Material for this exercise
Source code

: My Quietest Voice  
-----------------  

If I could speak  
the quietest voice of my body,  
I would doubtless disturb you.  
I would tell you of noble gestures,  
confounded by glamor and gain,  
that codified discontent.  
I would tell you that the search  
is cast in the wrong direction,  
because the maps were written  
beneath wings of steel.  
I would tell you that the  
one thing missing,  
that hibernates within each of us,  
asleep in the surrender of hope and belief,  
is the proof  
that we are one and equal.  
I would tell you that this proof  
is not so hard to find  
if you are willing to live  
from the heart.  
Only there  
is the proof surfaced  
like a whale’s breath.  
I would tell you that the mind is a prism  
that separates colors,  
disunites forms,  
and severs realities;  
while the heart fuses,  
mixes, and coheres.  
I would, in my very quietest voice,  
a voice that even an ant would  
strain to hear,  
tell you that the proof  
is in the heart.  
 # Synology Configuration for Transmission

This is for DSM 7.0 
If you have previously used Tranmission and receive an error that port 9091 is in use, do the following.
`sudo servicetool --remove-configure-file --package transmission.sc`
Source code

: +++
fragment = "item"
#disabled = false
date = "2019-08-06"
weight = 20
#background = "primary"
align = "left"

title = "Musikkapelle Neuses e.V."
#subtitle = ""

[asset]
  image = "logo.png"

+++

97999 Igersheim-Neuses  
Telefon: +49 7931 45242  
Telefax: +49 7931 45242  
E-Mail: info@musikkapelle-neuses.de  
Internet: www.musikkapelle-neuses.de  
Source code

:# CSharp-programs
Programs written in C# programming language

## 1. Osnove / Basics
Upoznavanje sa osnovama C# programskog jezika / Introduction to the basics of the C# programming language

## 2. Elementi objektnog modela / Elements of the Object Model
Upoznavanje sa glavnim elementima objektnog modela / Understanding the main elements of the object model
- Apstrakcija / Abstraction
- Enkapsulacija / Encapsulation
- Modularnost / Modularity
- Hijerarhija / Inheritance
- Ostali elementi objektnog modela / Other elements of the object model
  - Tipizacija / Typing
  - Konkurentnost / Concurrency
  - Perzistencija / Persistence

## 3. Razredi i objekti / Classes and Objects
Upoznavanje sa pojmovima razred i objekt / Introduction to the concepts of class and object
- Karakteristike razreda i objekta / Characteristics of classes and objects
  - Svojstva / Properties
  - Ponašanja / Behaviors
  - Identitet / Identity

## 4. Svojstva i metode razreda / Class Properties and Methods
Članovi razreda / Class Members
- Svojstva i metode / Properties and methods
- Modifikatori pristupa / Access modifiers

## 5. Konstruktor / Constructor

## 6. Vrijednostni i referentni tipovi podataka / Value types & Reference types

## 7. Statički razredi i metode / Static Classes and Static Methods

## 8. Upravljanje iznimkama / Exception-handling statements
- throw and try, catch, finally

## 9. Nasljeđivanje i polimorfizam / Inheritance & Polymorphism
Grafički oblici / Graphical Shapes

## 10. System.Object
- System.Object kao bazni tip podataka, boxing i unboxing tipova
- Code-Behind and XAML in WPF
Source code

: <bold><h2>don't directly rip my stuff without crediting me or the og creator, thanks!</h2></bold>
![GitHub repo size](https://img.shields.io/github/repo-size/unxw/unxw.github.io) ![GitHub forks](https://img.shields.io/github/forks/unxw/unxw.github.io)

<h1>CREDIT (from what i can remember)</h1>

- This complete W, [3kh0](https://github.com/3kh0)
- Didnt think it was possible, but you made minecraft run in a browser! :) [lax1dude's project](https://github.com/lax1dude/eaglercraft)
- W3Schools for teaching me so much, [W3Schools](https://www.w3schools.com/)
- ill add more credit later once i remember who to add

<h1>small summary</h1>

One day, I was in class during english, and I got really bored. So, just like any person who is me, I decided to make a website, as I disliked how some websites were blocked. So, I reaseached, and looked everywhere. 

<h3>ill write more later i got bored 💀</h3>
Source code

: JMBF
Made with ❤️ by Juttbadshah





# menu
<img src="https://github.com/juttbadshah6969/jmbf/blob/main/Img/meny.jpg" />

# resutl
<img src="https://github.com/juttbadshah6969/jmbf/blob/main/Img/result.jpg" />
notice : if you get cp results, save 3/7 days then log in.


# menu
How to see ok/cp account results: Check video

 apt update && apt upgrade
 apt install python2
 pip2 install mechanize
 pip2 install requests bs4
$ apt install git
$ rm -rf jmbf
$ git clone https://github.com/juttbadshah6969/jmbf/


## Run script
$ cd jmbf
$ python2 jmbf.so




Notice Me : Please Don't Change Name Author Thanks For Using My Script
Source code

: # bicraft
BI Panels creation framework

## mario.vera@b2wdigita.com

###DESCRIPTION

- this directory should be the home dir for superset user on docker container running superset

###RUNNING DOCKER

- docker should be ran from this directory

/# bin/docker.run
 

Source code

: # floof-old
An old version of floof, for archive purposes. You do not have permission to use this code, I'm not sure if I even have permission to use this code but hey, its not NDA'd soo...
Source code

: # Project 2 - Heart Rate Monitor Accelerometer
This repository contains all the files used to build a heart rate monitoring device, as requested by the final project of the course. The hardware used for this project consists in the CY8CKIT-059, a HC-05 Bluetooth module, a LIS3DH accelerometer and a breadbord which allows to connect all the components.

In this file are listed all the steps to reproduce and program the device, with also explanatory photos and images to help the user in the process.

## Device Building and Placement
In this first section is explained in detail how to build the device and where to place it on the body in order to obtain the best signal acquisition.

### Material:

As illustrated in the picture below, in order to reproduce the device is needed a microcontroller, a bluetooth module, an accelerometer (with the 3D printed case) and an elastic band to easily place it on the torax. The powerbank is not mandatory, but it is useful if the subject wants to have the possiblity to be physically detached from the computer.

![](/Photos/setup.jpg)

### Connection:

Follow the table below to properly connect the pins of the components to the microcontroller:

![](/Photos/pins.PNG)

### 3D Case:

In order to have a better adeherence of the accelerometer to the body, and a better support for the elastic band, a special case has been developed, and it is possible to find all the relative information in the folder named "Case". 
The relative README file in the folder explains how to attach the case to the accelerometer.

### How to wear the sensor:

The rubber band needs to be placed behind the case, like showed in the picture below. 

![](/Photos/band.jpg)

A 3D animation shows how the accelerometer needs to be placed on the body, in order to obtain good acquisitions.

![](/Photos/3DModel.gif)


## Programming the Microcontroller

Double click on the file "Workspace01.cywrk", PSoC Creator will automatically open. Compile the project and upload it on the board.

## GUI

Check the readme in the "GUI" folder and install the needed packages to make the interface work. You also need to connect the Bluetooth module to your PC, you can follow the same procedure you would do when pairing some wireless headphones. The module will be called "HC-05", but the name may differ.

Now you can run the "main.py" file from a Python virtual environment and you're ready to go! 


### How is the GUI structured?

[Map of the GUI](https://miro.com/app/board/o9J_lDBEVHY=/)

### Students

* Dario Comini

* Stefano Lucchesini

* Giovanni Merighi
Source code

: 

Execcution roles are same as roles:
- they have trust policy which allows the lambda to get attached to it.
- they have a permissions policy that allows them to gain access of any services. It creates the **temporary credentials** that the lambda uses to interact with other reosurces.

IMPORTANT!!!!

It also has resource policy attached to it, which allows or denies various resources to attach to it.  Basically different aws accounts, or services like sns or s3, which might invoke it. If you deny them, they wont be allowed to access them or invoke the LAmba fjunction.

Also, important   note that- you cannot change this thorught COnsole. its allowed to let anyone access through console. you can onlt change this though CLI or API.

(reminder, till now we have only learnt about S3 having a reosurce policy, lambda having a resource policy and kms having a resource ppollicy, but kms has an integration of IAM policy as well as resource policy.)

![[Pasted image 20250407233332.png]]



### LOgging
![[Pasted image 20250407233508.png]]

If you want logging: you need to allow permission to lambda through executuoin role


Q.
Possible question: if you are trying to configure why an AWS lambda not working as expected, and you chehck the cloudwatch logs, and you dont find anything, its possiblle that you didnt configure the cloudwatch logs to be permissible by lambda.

Assignment
Each record needs to be copied out again, letter for letter.

Output of the exercise
Source code

: My Quietest Voice  
-----------------  

If I could speak  
the quietest voice of my body,  
I would doubtless disturb you.  
I would tell you of noble gestures,  
confounded by glamor and gain,  
that codified discontent.  
I would tell you that the search  
is cast in the wrong direction,  
because the maps were written  
beneath wings of steel.  
I would tell you that the  
one thing missing,  
that hibernates within each of us,  
asleep in the surrender of hope and belief,  
is the proof  
that we are one and equal.  
I would tell you that this proof  
is not so hard to find  
if you are willing to live  
from the heart.  
Only there  
is the proof surfaced  
like a whale’s breath.  
I would tell you that the mind is a prism  
that separates colors,  
disunites forms,  
and severs realities;  
while the heart fuses,  
mixes, and coheres.  
I would, in my very quietest voice,  
a voice that even an ant would  
strain to hear,  
tell you that the proof  
is in the heart.  
 # Synology Configuration for Transmission

This is for DSM 7.0 
If you have previously used Tranmission and receive an error that port 9091 is in use, do the following.
`sudo servicetool --remove-configure-file --package transmission.sc`
Source code

: +++
fragment = "item"
#disabled = false
date = "2019-08-06"
weight = 20
#background = "primary"
align = "left"

title = "Musikkapelle Neuses e.V."
#subtitle = ""

[asset]
  image = "logo.png"

+++

97999 Igersheim-Neuses  
Telefon: +49 7931 45242  
Telefax: +49 7931 45242  
E-Mail: info@musikkapelle-neuses.de  
Internet: www.musikkapelle-neuses.de  
Source code

:# CSharp-programs
Programs written in C# programming language

## 1. Osnove / Basics
Upoznavanje sa osnovama C# programskog jezika / Introduction to the basics of the C# programming language

## 2. Elementi objektnog modela / Elements of the Object Model
Upoznavanje sa glavnim elementima objektnog modela / Understanding the main elements of the object model
- Apstrakcija / Abstraction
- Enkapsulacija / Encapsulation
- Modularnost / Modularity
- Hijerarhija / Inheritance
- Ostali elementi objektnog modela / Other elements of the object model
  - Tipizacija / Typing
  - Konkurentnost / Concurrency
  - Perzistencija / Persistence

## 3. Razredi i objekti / Classes and Objects
Upoznavanje sa pojmovima razred i objekt / Introduction to the concepts of class and object
- Karakteristike razreda i objekta / Characteristics of classes and objects
  - Svojstva / Properties
  - Ponašanja / Behaviors
  - Identitet / Identity

## 4. Svojstva i metode razreda / Class Properties and Methods
Članovi razreda / Class Members
- Svojstva i metode / Properties and methods
- Modifikatori pristupa / Access modifiers

## 5. Konstruktor / Constructor

## 6. Vrijednostni i referentni tipovi podataka / Value types & Reference types

## 7. Statički razredi i metode / Static Classes and Static Methods

## 8. Upravljanje iznimkama / Exception-handling statements
- throw and try, catch, finally

## 9. Nasljeđivanje i polimorfizam / Inheritance & Polymorphism
Grafički oblici / Graphical Shapes

## 10. System.Object
- System.Object kao bazni tip podataka, boxing i unboxing tipova
- Code-Behind and XAML in WPF
Source code

: <bold><h2>don't directly rip my stuff without crediting me or the og creator, thanks!</h2></bold>
![GitHub repo size](https://img.shields.io/github/repo-size/unxw/unxw.github.io) ![GitHub forks](https://img.shields.io/github/forks/unxw/unxw.github.io)

<h1>CREDIT (from what i can remember)</h1>

- This complete W, [3kh0](https://github.com/3kh0)
- Didnt think it was possible, but you made minecraft run in a browser! :) [lax1dude's project](https://github.com/lax1dude/eaglercraft)
- W3Schools for teaching me so much, [W3Schools](https://www.w3schools.com/)
- ill add more credit later once i remember who to add

<h1>small summary</h1>

One day, I was in class during english, and I got really bored. So, just like any person who is me, I decided to make a website, as I disliked how some websites were blocked. So, I reaseached, and looked everywhere. 

<h3>ill write more later i got bored 💀</h3>
Source code

: JMBF
Made with ❤️ by Juttbadshah





# menu
<img src="https://github.com/juttbadshah6969/jmbf/blob/main/Img/meny.jpg" />

# resutl
<img src="https://github.com/juttbadshah6969/jmbf/blob/main/Img/result.jpg" />
notice : if you get cp results, save 3/7 days then log in.


# menu
How to see ok/cp account results: Check video

 apt update && apt upgrade
 apt install python2
 pip2 install mechanize
 pip2 install requests bs4
$ apt install git
$ rm -rf jmbf
$ git clone https://github.com/juttbadshah6969/jmbf/


## Run script
$ cd jmbf
$ python2 jmbf.so




Notice Me : Please Don't Change Name Author Thanks For Using My Script
Source code

: # bicraft
BI Panels creation framework

## mario.vera@b2wdigita.com

###DESCRIPTION

- this directory should be the home dir for superset user on docker container running superset

###RUNNING DOCKER

- docker should be ran from this directory

/# bin/docker.run
 

Source code

: # floof-old
An old version of floof, for archive purposes. You do not have permission to use this code, I'm not sure if I even have permission to use this code but hey, its not NDA'd soo...
Source code

: # Project 2 - Heart Rate Monitor Accelerometer
This repository contains all the files used to build a heart rate monitoring device, as requested by the final project of the course. The hardware used for this project consists in the CY8CKIT-059, a HC-05 Bluetooth module, a LIS3DH accelerometer and a breadbord which allows to connect all the components.

In this file are listed all the steps to reproduce and program the device, with also explanatory photos and images to help the user in the process.

## Device Building and Placement
In this first section is explained in detail how to build the device and where to place it on the body in order to obtain the best signal acquisition.

### Material:

As illustrated in the picture below, in order to reproduce the device is needed a microcontroller, a bluetooth module, an accelerometer (with the 3D printed case) and an elastic band to easily place it on the torax. The powerbank is not mandatory, but it is useful if the subject wants to have the possiblity to be physically detached from the computer.

![](/Photos/setup.jpg)

### Connection:

Follow the table below to properly connect the pins of the components to the microcontroller:

![](/Photos/pins.PNG)

### 3D Case:

In order to have a better adeherence of the accelerometer to the body, and a better support for the elastic band, a special case has been developed, and it is possible to find all the relative information in the folder named "Case". 
The relative README file in the folder explains how to attach the case to the accelerometer.

### How to wear the sensor:

The rubber band needs to be placed behind the case, like showed in the picture below. 

![](/Photos/band.jpg)

A 3D animation shows how the accelerometer needs to be placed on the body, in order to obtain good acquisitions.

![](/Photos/3DModel.gif)


## Programming the Microcontroller

Double click on the file "Workspace01.cywrk", PSoC Creator will automatically open. Compile the project and upload it on the board.

## GUI

Check the readme in the "GUI" folder and install the needed packages to make the interface work. You also need to connect the Bluetooth module to your PC, you can follow the same procedure you would do when pairing some wireless headphones. The module will be called "HC-05", but the name may differ.

Now you can run the "main.py" file from a Python virtual environment and you're ready to go! 


### How is the GUI structured?

[Map of the GUI](https://miro.com/app/board/o9J_lDBEVHY=/)

### Students

* Dario Comini

* Stefano Lucchesini

* Giovanni Merighi
Source code

: 

Execcution roles are same as roles:
- they have trust policy which allows the lambda to get attached to it.
- they have a permissions policy that allows them to gain access of any services. It creates the **temporary credentials** that the lambda uses to interact with other reosurces.

IMPORTANT!!!!

It also has resource policy attached to it, which allows or denies various resources to attach to it.  Basically different aws accounts, or services like sns or s3, which might invoke it. If you deny them, they wont be allowed to access them or invoke the LAmba fjunction.

Also, important   note that- you cannot change this thorught COnsole. its allowed to let anyone access through console. you can onlt change this though CLI or API.

(reminder, till now we have only learnt about S3 having a reosurce policy, lambda having a resource policy and kms having a resource ppollicy, but kms has an integration of IAM policy as well as resource policy.)

![[Pasted image 20250407233332.png]]



### LOgging
![[Pasted image 20250407233508.png]]

If you want logging: you need to allow permission to lambda through executuoin role


Q.
Possible question: if you are trying to configure why an AWS lambda not working as expected, and you chehck the cloudwatch logs, and you dont find anything, its possiblle that you didnt configure the cloudwatch logs to be permissible by lambda.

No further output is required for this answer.